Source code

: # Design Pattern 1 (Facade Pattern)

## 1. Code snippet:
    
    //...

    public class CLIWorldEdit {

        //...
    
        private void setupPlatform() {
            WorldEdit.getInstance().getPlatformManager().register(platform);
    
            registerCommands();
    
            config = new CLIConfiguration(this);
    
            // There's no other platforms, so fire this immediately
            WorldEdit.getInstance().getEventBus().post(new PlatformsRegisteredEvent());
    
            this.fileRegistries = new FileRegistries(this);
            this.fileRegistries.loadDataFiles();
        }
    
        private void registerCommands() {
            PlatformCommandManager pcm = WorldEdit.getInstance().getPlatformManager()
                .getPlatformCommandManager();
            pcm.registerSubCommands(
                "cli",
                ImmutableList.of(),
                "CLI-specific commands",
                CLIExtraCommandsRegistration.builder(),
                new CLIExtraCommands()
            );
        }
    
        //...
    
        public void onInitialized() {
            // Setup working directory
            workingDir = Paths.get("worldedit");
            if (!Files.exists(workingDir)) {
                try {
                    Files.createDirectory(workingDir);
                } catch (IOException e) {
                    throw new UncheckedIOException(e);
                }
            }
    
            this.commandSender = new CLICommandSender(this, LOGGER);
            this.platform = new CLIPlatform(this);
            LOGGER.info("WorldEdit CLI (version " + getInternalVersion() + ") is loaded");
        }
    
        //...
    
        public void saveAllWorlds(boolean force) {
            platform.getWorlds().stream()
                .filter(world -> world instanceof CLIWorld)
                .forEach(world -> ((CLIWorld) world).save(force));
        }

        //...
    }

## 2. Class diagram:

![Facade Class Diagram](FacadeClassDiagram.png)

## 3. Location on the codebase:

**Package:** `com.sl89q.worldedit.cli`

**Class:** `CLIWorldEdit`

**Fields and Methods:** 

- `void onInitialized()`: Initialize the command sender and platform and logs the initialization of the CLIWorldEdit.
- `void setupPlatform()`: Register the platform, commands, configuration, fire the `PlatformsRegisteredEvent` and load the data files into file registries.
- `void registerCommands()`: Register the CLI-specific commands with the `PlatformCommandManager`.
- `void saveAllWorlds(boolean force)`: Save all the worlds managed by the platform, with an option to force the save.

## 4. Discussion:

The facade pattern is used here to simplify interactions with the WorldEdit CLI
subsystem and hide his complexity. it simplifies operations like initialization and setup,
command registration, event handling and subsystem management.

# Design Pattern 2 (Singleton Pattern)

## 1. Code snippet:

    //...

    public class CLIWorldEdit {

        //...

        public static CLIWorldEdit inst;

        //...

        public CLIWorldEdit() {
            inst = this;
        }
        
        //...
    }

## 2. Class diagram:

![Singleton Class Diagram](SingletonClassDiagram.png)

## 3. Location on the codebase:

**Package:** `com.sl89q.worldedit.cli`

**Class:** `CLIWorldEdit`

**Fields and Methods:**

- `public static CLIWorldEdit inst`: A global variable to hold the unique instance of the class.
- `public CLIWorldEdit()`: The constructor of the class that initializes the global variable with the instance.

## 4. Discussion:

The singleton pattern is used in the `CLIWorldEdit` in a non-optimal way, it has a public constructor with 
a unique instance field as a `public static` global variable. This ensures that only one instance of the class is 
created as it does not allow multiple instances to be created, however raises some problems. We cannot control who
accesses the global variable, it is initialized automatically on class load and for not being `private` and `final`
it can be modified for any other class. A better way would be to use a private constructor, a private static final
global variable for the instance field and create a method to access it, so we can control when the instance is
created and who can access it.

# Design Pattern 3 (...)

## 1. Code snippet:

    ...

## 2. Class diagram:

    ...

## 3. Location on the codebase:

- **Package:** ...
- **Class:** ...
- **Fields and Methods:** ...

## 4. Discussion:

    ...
:::
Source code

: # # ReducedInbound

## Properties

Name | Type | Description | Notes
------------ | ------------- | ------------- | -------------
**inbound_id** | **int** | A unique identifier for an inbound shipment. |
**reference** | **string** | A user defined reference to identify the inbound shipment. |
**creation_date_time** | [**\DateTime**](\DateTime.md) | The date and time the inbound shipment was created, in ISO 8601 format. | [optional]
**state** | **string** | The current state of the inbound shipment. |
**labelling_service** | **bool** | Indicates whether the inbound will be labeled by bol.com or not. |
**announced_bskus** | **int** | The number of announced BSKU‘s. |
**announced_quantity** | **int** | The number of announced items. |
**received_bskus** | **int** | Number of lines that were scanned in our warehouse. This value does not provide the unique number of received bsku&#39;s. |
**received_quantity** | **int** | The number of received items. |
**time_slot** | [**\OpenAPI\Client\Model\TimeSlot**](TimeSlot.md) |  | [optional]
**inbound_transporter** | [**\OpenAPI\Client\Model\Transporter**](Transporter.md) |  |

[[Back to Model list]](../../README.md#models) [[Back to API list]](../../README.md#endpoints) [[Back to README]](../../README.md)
:::
What the exercise asks:
All lines above from the one with "The singleton pattern" to the one with "accesses the global", inclusive, should be copied exactly, and no other lines.

The answer:
The singleton pattern is used in the `CLIWorldEdit` in a non-optimal way, it has a public constructor with 
a unique instance field as a `public static` global variable. This ensures that only one instance of the class is 
created as it does not allow multiple instances to be created, however raises some problems. We cannot control who
accesses the global variable, it is initialized automatically on class load and for not being `private` and `final`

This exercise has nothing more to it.